▸ **EXERCISE AIM**:
Word for word, return every record that follows.

________________________

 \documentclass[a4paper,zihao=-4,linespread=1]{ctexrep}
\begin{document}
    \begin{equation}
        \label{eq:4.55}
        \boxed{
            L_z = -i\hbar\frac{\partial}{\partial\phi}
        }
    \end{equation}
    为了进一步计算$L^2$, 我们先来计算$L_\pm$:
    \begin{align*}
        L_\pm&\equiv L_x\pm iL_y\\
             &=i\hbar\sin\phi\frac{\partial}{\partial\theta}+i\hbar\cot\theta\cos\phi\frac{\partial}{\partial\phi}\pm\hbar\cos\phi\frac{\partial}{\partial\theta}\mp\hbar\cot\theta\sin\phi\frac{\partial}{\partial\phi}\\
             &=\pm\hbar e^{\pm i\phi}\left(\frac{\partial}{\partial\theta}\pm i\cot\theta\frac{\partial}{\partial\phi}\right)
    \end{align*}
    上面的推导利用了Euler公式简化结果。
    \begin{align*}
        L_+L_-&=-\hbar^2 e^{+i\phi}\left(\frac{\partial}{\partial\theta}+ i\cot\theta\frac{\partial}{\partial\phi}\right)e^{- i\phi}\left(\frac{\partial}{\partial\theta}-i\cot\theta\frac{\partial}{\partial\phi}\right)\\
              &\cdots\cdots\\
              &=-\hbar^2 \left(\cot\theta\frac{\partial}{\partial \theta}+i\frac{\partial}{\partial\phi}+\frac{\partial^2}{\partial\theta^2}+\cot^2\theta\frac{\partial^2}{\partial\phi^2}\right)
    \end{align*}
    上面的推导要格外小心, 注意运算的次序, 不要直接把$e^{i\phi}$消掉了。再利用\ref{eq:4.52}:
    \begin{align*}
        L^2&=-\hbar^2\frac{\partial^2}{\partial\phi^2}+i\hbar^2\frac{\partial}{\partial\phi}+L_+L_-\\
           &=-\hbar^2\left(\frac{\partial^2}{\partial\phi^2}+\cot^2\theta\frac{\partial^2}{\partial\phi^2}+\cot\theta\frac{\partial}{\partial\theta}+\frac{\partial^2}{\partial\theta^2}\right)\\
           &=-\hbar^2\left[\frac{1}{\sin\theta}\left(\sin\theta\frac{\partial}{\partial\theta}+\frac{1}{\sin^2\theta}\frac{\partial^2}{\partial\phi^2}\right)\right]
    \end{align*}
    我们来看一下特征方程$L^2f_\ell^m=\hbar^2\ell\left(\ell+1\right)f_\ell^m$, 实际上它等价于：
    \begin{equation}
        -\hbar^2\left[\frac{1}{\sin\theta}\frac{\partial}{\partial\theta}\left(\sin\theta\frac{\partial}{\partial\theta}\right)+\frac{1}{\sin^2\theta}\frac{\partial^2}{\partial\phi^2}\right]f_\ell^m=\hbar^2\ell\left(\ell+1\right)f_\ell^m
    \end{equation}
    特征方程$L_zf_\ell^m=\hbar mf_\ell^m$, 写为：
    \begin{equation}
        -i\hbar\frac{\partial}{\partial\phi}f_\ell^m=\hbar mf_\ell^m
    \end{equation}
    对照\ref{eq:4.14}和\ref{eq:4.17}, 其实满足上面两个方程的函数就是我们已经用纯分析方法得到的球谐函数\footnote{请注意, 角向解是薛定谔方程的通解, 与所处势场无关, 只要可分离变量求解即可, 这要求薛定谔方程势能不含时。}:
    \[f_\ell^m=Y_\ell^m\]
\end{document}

________________________

▸ **SOLUTION FOR THIS PROBLEM**:
 \documentclass[a4paper,zihao=-4,linespread=1]{ctexrep}
\begin{document}
    \begin{equation}
        \label{eq:4.55}
        \boxed{
            L_z = -i\hbar\frac{\partial}{\partial\phi}
        }
    \end{equation}
    为了进一步计算$L^2$, 我们先来计算$L_\pm$:
    \begin{align*}
        L_\pm&\equiv L_x\pm iL_y\\
             &=i\hbar\sin\phi\frac{\partial}{\partial\theta}+i\hbar\cot\theta\cos\phi\frac{\partial}{\partial\phi}\pm\hbar\cos\phi\frac{\partial}{\partial\theta}\mp\hbar\cot\theta\sin\phi\frac{\partial}{\partial\phi}\\
             &=\pm\hbar e^{\pm i\phi}\left(\frac{\partial}{\partial\theta}\pm i\cot\theta\frac{\partial}{\partial\phi}\right)
    \end{align*}
    上面的推导利用了Euler公式简化结果。
    \begin{align*}
        L_+L_-&=-\hbar^2 e^{+i\phi}\left(\frac{\partial}{\partial\theta}+ i\cot\theta\frac{\partial}{\partial\phi}\right)e^{- i\phi}\left(\frac{\partial}{\partial\theta}-i\cot\theta\frac{\partial}{\partial\phi}\right)\\
              &\cdots\cdots\\
              &=-\hbar^2 \left(\cot\theta\frac{\partial}{\partial \theta}+i\frac{\partial}{\partial\phi}+\frac{\partial^2}{\partial\theta^2}+\cot^2\theta\frac{\partial^2}{\partial\phi^2}\right)
    \end{align*}
    上面的推导要格外小心, 注意运算的次序, 不要直接把$e^{i\phi}$消掉了。再利用\ref{eq:4.52}:
    \begin{align*}
        L^2&=-\hbar^2\frac{\partial^2}{\partial\phi^2}+i\hbar^2\frac{\partial}{\partial\phi}+L_+L_-\\
           &=-\hbar^2\left(\frac{\partial^2}{\partial\phi^2}+\cot^2\theta\frac{\partial^2}{\partial\phi^2}+\cot\theta\frac{\partial}{\partial\theta}+\frac{\partial^2}{\partial\theta^2}\right)\\
           &=-\hbar^2\left[\frac{1}{\sin\theta}\left(\sin\theta\frac{\partial}{\partial\theta}+\frac{1}{\sin^2\theta}\frac{\partial^2}{\partial\phi^2}\right)\right]
    \end{align*}
    我们来看一下特征方程$L^2f_\ell^m=\hbar^2\ell\left(\ell+1\right)f_\ell^m$, 实际上它等价于：
    \begin{equation}
        -\hbar^2\left[\frac{1}{\sin\theta}\frac{\partial}{\partial\theta}\left(\sin\theta\frac{\partial}{\partial\theta}\right)+\frac{1}{\sin^2\theta}\frac{\partial^2}{\partial\phi^2}\right]f_\ell^m=\hbar^2\ell\left(\ell+1\right)f_\ell^m
    \end{equation}
    特征方程$L_zf_\ell^m=\hbar mf_\ell^m$, 写为：
    \begin{equation}
        -i\hbar\frac{\partial}{\partial\phi}f_\ell^m=\hbar mf_\ell^m
    \end{equation}
    对照\ref{eq:4.14}和\ref{eq:4.17}, 其实满足上面两个方程的函数就是我们已经用纯分析方法得到的球谐函数\footnote{请注意, 角向解是薛定谔方程的通解, 与所处势场无关, 只要可分离变量求解即可, 这要求薛定谔方程势能不含时。}:
    \[f_\ell^m=Y_\ell^m\]
\end{document}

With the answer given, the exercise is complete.